Sob a pena do juiz ativista, os pobres serão redimidos; os excluídos, reintegrados; os discriminados, reinseridos; os presidiários, libertos. Os ricos serão severa e exemplarmente punidos pelo mais mínimo desvio de conduta; seus estabelecimentos comerciais e suas residências serão tomados de assalto em episódios cinematográficos; suas terras serão arrebatadas pelas mãos sujas dos movimentos sociais. Não satisfeito, o juiz ativista irá imiscuir-se na economia interna das empresas privadas, para impedi-las de demitir seus empregados. Por derradeiro, impingirá toque de recolher aos filhos de todos os pais e toque de silêncio aos pais de todos os filhos. E a toda gente não restará réstia de liberdade sequer.
Sua ânsia por justiça social[-ista] é tamanha que, caso não seja sofreado à mão-tenente dos tribunais, levará a Justiça ao descrédito, o erário à bancarrota e a economia à desestabilização.
Reza a história que o Bom Juiz Magnaud posteriormente achou seu lugar na Câmara dos Deputados.
Por Márcio Luís Chila Freyesleben, Procurador de Justiça do Ministério Público de Minas Gerais.
Um comentário:
O políticamente correto se tornou realmente mais inútil do que útil, quando não prejudicial a todos os debates ao transformar a voz alta de firmes convicções íntimas em mero balido de ovelha do rebanho do pensamento único.
Além disso a fúria constitucionalista por que passamos onde tudo é enxergado pela ótica da "constituição cidadã", na verdade nada mais é do que a consequência da construção dessa constituição, uma verdadeira torre de Babel jurídica e política no topo da qual nossas instituições decidiram fincar bandeiras e lutam uma com as outras.

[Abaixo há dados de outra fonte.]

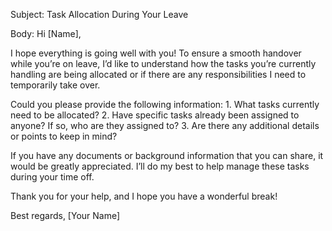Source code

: Subject: Task Allocation During Your Leave

Body:
Hi [Name],

I hope everything is going well with you! To ensure a smooth handover while you’re on leave, I’d like to understand how the tasks you’re currently handling are being allocated or if there are any responsibilities I need to temporarily take over.

Could you please provide the following information:
	1.	What tasks currently need to be allocated?
	2.	Have specific tasks already been assigned to anyone? If so, who are they assigned to?
	3.	Are there any additional details or points to keep in mind?

If you have any documents or background information that you can share, it would be greatly appreciated. I’ll do my best to help manage these tasks during your time off.

Thank you for your help, and I hope you have a wonderful break!

Best regards,
[Your Name]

Judiciário, executivo, legislativo, OAB, imprensa e quem mais arrumar lugar ali em cima tenta dar voz a seu discurso, em pé no topo do enorme amontoado de barbaridades legislativas e jurídicas que se tornou essa constituição que de cidadã só tem o nome, mais para consumo da opinião pública como foi apresentada por Ulysses Guimarães em 1988. Seu único objetivo ao apresentá-la de forma tão teatral, era apenas coroar seus esforços para suas ambições presidenciais, coisa que semeou entre seus aliados do legislativo e do judiciário, prometendo-lhes doces frutos de privilégios, impunidades e regalias, que quem acabou colhendo foi o ex-presidente Collor.
Nada mais poderia criar tamanha confusão política e jurídica numa nação senão esse absurdo que aí temos e que permite interpretações das mais variadas, desde as surrealistas até as criminais e que com seus absurdos 245 artigos e 57 emendas em 21 anos de existência dão uma idéia precisa do porque estamos nessa situação.
Com seus milhares de parágrafos, incisos, alíneas e tudo mais, só podia dar nisso.
Em contraposição temos como exemplo a ser seguido a Constituição Americana, que sem discursos fantasiosos foi sim o alicerce e caminho da felicidade e progresso da nação americana. E seus constituintes como Thomas Jefferson, George Washington e outros que pegaram em armas para lutar na Revolução Americana por seus ideais e depois sim, escreveram uma constituição com apenas 7 artigos e 27 emendas acrescentadas ao longo de 222 anos, tinham a preocupação humanista de legar a um povo e também a outros pelo seu exemplo, um caminho a ser seguido, longe das ambições políticas que sempre orientaram aqui no Brasil o que eu chamo de constituições de liquidação, onde vendem-se consciências e votos em troca de provilégios. Não foi por outro motivo que na época, alguns constituintes desiludidos chamaram a assembléia constituinte de "assembléia prostituinte".
Daí derivam nossos sofrimentos de hoje e continua a nossa secular infelicidade política exatamente por ser regido o Brasil por esse amontoado de entulhos legislativos e jurídicos, que pretendem que seja um vistoso edifício e pior ainda, em sua perversão política, as instituições de hoje se equilibram no topo desses escombros como se ele fosse uma torre de marfim, quando na verdade é uma torre de Babel.
Cairão com certeza junto com essa torre, que até hoje só produziu a tristeza e a infelicidade do povo brasileiro, que assiste impotente às maiores barbaridades e injustiças cometidas contra ele, tudo em nome de uma "constituição cidadã" que pretendeu regular de esgotos até juros e no entanto só funciona perfeitamente no momento de serem invocados os artigos, parágrafos, incisos e alíneas que garantam impunidade, prerrogativas obscenas e privilégios perversos às custas do povo brasileiro.
Aí tanto faz juiz ativista ou não, tanto faz juiz bom ou não. Originam-se nossos males não só dessa constituição viciada e auxiliada em seus vícios por incontáveis leis igualmente tortuosas, como também do desejo dos que usam a constituição e aplicam as leis em as interpretarem da forma que melhor atenda a seus interesses e juízos.
Isso sim é uma torre de Babel, que como sabemos caiu. Com essa "torre cidadã" não vai ser diferente.